“是!”
洪亮的聲音回蕩在試驗田的上空。
那聲音仿佛是穿破了雲層,在四周回蕩開來。
這也是很多人第一次真正意義上的感受到交州學院中的學員們的精氣神。
畢竟不是所有人都有資格參與交州學院的開學典禮和閱兵,也不是所有人都看過他們的集訓。
因此,當他們拿出軍人般的作風時,帶來的震撼還是可想而知。
這一次,除了諸位院長、先生們都在當主要負責人之外,下場的則是交州學院第一屆學員們。
“兄弟們,開始幹活咯!嚴重警告第二屆的學員們站好自己的位置,不要試圖鑽進去,不要試圖鑽進去!”
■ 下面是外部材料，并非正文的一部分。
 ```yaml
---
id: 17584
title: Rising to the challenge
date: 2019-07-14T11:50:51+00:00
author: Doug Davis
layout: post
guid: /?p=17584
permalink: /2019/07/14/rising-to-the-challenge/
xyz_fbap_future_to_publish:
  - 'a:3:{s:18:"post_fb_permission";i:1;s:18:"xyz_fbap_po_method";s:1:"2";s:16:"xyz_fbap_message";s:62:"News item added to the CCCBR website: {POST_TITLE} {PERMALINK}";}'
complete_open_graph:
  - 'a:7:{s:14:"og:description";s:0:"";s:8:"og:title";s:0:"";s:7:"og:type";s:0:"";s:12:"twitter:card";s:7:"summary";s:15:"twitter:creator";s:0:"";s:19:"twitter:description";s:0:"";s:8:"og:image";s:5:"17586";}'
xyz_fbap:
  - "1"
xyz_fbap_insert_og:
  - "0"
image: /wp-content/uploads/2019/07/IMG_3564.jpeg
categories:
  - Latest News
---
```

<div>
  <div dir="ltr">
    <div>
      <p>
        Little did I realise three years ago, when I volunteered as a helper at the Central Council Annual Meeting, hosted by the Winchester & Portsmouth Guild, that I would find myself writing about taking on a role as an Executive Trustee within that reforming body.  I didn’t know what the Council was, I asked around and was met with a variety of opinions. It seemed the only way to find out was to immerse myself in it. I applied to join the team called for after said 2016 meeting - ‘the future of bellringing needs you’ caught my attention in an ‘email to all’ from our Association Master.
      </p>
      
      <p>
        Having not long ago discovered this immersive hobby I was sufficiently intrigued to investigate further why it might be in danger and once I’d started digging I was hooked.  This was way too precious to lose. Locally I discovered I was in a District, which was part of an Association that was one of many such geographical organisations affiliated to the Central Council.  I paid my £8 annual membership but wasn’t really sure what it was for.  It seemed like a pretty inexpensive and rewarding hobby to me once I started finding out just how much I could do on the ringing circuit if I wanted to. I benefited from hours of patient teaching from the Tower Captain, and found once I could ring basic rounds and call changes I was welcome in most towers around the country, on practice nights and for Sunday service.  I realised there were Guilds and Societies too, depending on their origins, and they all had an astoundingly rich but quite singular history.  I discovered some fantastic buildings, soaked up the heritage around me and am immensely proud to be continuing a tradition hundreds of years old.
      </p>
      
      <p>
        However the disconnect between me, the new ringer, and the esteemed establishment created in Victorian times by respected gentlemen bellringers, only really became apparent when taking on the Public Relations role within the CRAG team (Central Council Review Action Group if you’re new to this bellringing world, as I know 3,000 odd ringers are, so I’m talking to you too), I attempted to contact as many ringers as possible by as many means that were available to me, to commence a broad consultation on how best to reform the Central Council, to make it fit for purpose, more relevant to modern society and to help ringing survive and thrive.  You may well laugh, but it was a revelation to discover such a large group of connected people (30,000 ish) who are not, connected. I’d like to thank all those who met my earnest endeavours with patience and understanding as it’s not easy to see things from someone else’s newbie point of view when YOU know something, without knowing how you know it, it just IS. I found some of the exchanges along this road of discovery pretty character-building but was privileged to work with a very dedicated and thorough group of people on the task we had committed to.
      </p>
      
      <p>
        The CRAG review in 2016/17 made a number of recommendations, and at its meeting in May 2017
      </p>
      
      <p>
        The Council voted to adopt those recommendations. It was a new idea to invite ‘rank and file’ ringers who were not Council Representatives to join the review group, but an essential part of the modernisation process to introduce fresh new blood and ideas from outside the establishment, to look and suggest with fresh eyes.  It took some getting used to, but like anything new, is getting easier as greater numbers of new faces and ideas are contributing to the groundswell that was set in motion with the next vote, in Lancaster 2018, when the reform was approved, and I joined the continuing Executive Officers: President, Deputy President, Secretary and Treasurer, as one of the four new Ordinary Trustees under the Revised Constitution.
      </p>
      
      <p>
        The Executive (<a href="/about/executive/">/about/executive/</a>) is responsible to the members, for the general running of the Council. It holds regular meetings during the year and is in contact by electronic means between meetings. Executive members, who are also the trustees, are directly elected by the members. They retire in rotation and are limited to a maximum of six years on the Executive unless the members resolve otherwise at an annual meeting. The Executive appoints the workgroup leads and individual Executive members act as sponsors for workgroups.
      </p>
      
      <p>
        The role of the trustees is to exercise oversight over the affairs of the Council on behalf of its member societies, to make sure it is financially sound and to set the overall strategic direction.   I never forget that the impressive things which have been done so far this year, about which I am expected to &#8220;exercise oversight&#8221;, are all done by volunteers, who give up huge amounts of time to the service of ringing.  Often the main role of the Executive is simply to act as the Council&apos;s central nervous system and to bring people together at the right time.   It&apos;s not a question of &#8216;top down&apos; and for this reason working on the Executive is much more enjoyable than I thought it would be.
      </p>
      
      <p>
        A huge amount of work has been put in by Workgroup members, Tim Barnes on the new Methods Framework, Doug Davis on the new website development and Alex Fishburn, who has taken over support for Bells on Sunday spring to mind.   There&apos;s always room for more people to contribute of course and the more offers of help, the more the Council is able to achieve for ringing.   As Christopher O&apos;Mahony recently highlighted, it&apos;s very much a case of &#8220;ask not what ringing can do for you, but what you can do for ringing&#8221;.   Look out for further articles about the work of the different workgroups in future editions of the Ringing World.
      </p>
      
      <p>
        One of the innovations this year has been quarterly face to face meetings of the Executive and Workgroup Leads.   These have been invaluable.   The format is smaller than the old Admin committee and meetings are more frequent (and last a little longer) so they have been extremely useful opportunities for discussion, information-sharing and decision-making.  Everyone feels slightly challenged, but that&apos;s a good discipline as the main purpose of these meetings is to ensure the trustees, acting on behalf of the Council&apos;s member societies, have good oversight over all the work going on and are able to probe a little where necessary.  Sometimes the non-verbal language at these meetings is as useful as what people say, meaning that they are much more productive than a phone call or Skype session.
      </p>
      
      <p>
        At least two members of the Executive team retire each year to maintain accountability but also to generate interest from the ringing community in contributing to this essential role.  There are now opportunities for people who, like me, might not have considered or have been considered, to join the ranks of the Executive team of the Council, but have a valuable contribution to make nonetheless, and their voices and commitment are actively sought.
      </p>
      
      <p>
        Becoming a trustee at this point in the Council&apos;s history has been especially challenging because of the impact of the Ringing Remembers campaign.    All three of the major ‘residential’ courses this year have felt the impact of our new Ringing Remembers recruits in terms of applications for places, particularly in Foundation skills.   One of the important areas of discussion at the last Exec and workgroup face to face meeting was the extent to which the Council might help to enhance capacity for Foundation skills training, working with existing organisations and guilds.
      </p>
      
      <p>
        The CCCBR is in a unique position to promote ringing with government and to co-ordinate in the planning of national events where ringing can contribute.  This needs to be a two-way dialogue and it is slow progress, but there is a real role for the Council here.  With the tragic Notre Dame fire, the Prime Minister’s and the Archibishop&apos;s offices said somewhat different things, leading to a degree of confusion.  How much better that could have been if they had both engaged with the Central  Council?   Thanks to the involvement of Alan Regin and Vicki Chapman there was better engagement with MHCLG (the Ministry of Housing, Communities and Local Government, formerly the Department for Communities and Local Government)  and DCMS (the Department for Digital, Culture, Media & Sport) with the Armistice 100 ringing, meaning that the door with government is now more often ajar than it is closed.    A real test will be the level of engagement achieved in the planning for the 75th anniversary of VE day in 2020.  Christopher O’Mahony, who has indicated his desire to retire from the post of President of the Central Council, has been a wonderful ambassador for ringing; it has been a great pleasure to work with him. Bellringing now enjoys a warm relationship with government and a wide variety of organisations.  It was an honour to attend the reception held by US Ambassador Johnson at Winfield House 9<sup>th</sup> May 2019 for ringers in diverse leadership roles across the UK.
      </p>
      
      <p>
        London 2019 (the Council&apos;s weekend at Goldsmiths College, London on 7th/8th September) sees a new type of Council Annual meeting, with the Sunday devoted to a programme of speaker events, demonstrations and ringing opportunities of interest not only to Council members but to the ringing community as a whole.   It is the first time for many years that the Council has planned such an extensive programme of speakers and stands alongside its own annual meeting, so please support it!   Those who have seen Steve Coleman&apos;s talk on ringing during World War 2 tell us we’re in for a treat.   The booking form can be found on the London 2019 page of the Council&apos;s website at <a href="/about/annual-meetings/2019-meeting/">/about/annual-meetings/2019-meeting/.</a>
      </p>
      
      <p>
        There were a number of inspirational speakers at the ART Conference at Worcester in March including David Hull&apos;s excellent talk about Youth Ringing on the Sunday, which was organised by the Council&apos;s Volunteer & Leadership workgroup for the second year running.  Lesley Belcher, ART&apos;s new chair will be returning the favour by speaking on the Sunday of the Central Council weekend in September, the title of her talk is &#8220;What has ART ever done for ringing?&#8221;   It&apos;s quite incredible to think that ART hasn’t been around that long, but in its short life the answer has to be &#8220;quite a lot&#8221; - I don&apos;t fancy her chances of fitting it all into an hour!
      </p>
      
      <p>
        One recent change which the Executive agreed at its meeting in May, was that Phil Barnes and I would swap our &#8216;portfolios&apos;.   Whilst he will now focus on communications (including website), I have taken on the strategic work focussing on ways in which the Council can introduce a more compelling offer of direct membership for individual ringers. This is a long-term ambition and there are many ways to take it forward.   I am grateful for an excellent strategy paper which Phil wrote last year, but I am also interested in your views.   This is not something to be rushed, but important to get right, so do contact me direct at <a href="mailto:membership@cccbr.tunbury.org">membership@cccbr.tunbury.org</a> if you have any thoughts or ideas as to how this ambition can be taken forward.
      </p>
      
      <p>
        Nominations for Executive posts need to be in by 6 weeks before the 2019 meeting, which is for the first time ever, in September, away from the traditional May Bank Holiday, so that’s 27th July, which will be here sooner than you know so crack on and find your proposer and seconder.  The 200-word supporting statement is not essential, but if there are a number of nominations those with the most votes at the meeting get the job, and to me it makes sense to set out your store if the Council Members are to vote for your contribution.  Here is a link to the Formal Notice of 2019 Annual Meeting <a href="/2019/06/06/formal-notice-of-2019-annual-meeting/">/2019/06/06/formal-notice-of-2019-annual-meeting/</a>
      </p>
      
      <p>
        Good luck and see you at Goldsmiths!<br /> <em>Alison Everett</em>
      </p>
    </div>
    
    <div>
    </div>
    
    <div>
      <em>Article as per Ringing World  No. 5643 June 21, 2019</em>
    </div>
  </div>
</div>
“可惡!就因爲我們是第二屆的學員,所以我們就沒有參與挖番薯的權利嗎?”
“憑什麽呀?我們也是交州學院的學員啊,你們這是在歧視!”
“不公平,這一點都不公平!”
第二屆交州學院的學員們正在大聲的嚷嚷。
他們當然是知道土豆的事件,那可是很多人參與的。
每每聽到師兄師姐們談及此事時的高興、激動與驕傲,他們都會羨慕。
人類對于載入史冊和校史,還是有些執着在的。
特别是他們這些最初的參與者,都被記錄在交州學院的發展史中,那可真的是羨慕死人了。
這就跟滿朝文武都想圖一個好名聲,順便名留青史的想法差不多。
當然,他們之所以現在怨氣很大,純粹是因爲校方區别對待。
院長們、先生們本來就是那種小心謹慎的性格,加上這是對整個國家有利的,他們是真的一點意外都不願意出。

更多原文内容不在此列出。